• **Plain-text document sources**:
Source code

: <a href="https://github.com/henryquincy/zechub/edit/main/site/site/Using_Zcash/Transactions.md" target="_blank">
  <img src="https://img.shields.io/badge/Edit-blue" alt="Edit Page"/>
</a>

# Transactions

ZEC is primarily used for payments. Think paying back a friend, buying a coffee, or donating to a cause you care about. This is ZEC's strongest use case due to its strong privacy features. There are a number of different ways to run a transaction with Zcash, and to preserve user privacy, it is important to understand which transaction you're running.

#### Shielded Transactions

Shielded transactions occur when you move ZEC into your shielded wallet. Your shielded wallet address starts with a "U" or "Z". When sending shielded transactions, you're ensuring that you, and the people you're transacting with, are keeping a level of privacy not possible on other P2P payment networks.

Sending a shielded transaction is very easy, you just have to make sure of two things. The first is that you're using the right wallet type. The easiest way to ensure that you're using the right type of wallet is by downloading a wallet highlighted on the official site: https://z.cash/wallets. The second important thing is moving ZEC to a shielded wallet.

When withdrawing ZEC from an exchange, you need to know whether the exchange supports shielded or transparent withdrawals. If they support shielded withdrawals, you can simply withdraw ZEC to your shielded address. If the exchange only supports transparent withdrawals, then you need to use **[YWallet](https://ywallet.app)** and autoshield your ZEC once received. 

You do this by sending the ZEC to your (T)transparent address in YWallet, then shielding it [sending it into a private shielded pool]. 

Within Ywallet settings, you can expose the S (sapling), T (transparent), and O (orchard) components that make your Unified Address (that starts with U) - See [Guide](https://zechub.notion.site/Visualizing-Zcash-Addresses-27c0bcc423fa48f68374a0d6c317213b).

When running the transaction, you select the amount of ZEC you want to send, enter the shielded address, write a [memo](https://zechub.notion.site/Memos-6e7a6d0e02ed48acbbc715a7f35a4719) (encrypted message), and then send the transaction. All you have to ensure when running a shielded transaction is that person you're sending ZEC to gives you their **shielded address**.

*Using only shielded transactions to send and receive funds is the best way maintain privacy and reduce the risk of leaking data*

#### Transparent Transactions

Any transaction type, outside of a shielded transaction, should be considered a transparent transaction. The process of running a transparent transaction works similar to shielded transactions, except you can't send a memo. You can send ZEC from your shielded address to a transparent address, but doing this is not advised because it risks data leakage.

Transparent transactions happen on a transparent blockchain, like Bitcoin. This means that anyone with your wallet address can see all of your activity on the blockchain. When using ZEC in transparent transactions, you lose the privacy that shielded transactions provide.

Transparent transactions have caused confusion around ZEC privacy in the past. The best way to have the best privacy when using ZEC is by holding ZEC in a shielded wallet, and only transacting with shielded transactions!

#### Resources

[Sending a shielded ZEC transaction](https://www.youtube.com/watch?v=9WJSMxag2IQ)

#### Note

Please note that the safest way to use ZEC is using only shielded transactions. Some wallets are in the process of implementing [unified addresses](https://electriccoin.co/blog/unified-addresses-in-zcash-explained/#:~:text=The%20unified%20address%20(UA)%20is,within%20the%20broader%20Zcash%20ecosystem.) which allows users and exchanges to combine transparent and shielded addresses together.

• **Task**:
The whole block of data above should be printed again verbatim.

• **Response area**:
Source code

: <a href="https://github.com/henryquincy/zechub/edit/main/site/site/Using_Zcash/Transactions.md" target="_blank">
  <img src="https://img.shields.io/badge/Edit-blue" alt="Edit Page"/>
</a>

# Transactions

ZEC is primarily used for payments. Think paying back a friend, buying a coffee, or donating to a cause you care about. This is ZEC's strongest use case due to its strong privacy features. There are a number of different ways to run a transaction with Zcash, and to preserve user privacy, it is important to understand which transaction you're running.

#### Shielded Transactions

Shielded transactions occur when you move ZEC into your shielded wallet. Your shielded wallet address starts with a "U" or "Z". When sending shielded transactions, you're ensuring that you, and the people you're transacting with, are keeping a level of privacy not possible on other P2P payment networks.

Sending a shielded transaction is very easy, you just have to make sure of two things. The first is that you're using the right wallet type. The easiest way to ensure that you're using the right type of wallet is by downloading a wallet highlighted on the official site: https://z.cash/wallets. The second important thing is moving ZEC to a shielded wallet.

When withdrawing ZEC from an exchange, you need to know whether the exchange supports shielded or transparent withdrawals. If they support shielded withdrawals, you can simply withdraw ZEC to your shielded address. If the exchange only supports transparent withdrawals, then you need to use **[YWallet](https://ywallet.app)** and autoshield your ZEC once received. 

You do this by sending the ZEC to your (T)transparent address in YWallet, then shielding it [sending it into a private shielded pool]. 

Within Ywallet settings, you can expose the S (sapling), T (transparent), and O (orchard) components that make your Unified Address (that starts with U) - See [Guide](https://zechub.notion.site/Visualizing-Zcash-Addresses-27c0bcc423fa48f68374a0d6c317213b).

When running the transaction, you select the amount of ZEC you want to send, enter the shielded address, write a [memo](https://zechub.notion.site/Memos-6e7a6d0e02ed48acbbc715a7f35a4719) (encrypted message), and then send the transaction. All you have to ensure when running a shielded transaction is that person you're sending ZEC to gives you their **shielded address**.

*Using only shielded transactions to send and receive funds is the best way maintain privacy and reduce the risk of leaking data*

#### Transparent Transactions

Any transaction type, outside of a shielded transaction, should be considered a transparent transaction. The process of running a transparent transaction works similar to shielded transactions, except you can't send a memo. You can send ZEC from your shielded address to a transparent address, but doing this is not advised because it risks data leakage.

Transparent transactions happen on a transparent blockchain, like Bitcoin. This means that anyone with your wallet address can see all of your activity on the blockchain. When using ZEC in transparent transactions, you lose the privacy that shielded transactions provide.

Transparent transactions have caused confusion around ZEC privacy in the past. The best way to have the best privacy when using ZEC is by holding ZEC in a shielded wallet, and only transacting with shielded transactions!

#### Resources

[Sending a shielded ZEC transaction](https://www.youtube.com/watch?v=9WJSMxag2IQ)

#### Note

Please note that the safest way to use ZEC is using only shielded transactions. Some wallets are in the process of implementing [unified addresses](https://electriccoin.co/blog/unified-addresses-in-zcash-explained/#:~:text=The%20unified%20address%20(UA)%20is,within%20the%20broader%20Zcash%20ecosystem.) which allows users and exchanges to combine transparent and shielded addresses together.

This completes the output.